En janvier dernier, Google a lancé un tsunami sur le monde de la data en annonçant la suppression des cookie tiers d’ici deux ans sur son navigateur Chrome, qui représente 60% de part de marché.
Les cookies tiers ? Vous savez ceux qui font que quand vous regardez une paire de chaussures sur Sarenza, vous retrouvez comme par magie cette exacte même paire sur votre feed Instagram ! En d’autres termes : ce sont des traceurs qui récoltent nos données personnelles pour nous proposer une meilleure publicité ciblée.
Alors à qui profite cette annonce ? Google me direz-vous, forcément. Mais puisque l’on va devoir s’en accoutumer (Google Is King), ne peut-on pas en profiter pour repenser nos stratégies publicitaires afin d’en tirer des opportunités ?
Comprendre : qu’est-ce qu’un cookie exactement ?
Avant toute chose, reprenons les bases. L’invention des cookies remonte à 1994 (déjà !) par des ingénieurs de la société Netscape. Il s’agit d’un fichier texte envoyé par le serveur web (du site que l’on consulte) à notre navigateur qui le stocke sur un disque dur. Il va ainsi pouvoir collecter des données. Techniquement, dans le fonctionnement de la récolte de données, il n’y a aucune différence entre les types de cookies existants.
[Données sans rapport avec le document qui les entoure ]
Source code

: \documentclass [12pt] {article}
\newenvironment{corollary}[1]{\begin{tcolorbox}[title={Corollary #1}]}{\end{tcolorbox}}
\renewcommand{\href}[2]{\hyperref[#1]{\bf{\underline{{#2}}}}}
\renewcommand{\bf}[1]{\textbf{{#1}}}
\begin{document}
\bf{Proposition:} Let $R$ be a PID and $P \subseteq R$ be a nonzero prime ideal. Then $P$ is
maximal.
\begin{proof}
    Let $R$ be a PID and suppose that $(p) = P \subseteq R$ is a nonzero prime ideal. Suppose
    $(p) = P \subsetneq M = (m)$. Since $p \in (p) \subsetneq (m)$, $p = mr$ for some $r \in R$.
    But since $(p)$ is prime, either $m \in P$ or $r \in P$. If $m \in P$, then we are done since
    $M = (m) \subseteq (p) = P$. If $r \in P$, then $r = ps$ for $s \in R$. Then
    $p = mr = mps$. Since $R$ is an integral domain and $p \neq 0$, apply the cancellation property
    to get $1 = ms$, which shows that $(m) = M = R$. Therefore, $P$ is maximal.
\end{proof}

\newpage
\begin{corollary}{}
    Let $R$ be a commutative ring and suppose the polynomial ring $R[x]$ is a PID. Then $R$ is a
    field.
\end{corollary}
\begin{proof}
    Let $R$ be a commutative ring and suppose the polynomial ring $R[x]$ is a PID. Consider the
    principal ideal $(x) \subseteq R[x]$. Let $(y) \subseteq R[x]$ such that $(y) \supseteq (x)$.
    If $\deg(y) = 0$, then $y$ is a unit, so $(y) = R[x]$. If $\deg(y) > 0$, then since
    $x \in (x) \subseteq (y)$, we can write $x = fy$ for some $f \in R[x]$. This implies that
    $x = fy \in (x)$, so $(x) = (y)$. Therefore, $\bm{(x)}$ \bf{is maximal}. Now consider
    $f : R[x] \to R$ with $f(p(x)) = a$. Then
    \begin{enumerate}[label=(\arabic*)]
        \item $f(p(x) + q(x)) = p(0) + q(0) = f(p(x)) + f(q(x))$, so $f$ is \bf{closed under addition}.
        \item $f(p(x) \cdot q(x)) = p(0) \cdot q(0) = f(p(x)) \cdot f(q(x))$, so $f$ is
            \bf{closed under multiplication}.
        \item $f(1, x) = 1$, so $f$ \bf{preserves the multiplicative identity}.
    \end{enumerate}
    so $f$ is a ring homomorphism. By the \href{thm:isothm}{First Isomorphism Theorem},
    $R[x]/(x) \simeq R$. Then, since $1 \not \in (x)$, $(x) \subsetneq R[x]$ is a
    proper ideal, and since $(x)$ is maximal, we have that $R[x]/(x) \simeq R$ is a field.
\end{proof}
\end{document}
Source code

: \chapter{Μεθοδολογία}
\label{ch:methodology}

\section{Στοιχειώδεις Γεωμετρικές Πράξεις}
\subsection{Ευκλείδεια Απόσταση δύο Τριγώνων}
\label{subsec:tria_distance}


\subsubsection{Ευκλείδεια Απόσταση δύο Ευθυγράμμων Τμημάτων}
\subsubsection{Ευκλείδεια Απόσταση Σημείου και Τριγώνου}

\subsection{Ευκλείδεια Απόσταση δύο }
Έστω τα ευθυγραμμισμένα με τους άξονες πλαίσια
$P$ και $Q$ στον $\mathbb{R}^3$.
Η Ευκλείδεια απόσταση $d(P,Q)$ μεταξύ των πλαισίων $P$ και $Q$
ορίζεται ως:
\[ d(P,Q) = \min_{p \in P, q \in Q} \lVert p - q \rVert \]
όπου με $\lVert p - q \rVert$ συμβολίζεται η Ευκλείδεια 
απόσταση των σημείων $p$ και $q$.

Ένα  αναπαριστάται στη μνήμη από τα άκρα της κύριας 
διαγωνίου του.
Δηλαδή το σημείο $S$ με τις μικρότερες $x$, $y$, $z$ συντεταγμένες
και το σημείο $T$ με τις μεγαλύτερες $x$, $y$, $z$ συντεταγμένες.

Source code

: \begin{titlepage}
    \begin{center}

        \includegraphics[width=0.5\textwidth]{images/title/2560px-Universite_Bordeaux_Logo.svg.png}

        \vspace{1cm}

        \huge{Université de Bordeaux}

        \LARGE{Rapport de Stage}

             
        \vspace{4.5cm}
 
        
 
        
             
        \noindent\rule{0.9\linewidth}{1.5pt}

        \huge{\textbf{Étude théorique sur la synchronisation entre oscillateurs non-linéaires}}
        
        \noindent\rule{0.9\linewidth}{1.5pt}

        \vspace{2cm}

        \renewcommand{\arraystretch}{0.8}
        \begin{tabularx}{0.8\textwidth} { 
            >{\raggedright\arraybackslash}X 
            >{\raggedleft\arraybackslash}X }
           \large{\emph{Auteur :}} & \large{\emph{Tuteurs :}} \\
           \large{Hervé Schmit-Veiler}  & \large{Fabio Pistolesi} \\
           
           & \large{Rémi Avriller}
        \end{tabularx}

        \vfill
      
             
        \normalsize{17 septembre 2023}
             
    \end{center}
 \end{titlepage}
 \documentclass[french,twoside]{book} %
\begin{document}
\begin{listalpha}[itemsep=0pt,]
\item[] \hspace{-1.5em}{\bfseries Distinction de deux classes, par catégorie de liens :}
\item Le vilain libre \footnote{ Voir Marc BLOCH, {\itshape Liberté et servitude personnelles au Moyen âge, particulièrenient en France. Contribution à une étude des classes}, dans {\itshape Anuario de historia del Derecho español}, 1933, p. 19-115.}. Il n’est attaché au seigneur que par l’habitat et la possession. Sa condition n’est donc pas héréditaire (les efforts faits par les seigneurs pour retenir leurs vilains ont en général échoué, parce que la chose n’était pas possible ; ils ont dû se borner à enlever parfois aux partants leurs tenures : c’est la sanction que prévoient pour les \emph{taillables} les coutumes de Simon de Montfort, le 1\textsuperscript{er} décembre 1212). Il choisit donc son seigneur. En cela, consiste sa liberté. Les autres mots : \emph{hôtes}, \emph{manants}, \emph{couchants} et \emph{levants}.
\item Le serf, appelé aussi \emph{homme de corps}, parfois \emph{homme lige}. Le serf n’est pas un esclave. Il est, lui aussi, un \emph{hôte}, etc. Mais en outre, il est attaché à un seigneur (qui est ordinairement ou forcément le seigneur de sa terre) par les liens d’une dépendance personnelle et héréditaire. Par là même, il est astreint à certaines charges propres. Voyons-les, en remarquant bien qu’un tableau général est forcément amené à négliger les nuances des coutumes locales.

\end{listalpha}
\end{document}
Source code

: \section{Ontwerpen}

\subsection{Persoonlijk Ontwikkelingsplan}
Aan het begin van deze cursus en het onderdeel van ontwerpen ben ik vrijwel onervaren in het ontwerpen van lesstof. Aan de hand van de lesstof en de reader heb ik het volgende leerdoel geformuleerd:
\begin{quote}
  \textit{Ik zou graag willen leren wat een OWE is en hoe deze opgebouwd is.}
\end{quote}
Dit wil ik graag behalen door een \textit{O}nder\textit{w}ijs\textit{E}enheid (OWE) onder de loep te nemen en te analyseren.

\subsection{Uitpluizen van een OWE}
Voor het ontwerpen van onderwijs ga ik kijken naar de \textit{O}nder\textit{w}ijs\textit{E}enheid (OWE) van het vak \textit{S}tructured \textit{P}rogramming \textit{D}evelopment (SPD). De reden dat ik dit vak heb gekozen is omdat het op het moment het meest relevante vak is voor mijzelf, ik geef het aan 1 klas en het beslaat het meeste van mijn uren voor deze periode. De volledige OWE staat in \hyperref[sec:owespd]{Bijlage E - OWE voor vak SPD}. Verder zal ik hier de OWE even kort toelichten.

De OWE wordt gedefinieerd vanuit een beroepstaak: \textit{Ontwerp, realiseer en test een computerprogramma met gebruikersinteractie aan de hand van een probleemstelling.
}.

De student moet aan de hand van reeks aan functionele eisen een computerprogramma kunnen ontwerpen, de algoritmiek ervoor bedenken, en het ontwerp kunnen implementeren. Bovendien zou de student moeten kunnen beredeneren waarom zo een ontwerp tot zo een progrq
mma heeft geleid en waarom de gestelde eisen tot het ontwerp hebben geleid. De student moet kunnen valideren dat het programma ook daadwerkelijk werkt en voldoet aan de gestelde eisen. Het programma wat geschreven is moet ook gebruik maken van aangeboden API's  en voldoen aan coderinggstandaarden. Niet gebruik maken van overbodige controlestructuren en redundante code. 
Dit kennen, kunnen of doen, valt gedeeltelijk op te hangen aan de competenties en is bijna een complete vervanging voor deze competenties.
Les cookies propriétaires ou first-party cookies
Ces cookies sont utilisés par les propriétaires des sites web et permettent de suivre de façon anonyme notre passage direct sur un site : pages vues, ajouts au panier, identifiants de connexion. Ces cookies ne sont pas transmis d’un site à un autre. Ils sont généralement considérés comme « utiles » car ils permettent d’améliorer l’expérience des utilisateurs sur le site.
Les cookies tiers ou third-party cookies
Ces cookies, transmis d’un site à un autre, sont placés par le serveur d’un domaine distinct (Google par exemple) de celui du site visité. C’est ceux-là qui permettent le ciblage publicitaire.
Et les cookies second-party ?
Certains nient l’existence de ces cookies de seconde partie, notamment car la frontière est fine avec les cookies tiers. Il s’agit réellement de données first-party échangées ou vendues entre deux partenaires : deux entreprises du même secteur peuvent effectuer un partenariat pour proposer du ciblage publicitaire grâce à la donnée de l’autre. Ces données partenaires viennent ainsi enrichir les données propriétaires de chacune des entreprises du partenariat.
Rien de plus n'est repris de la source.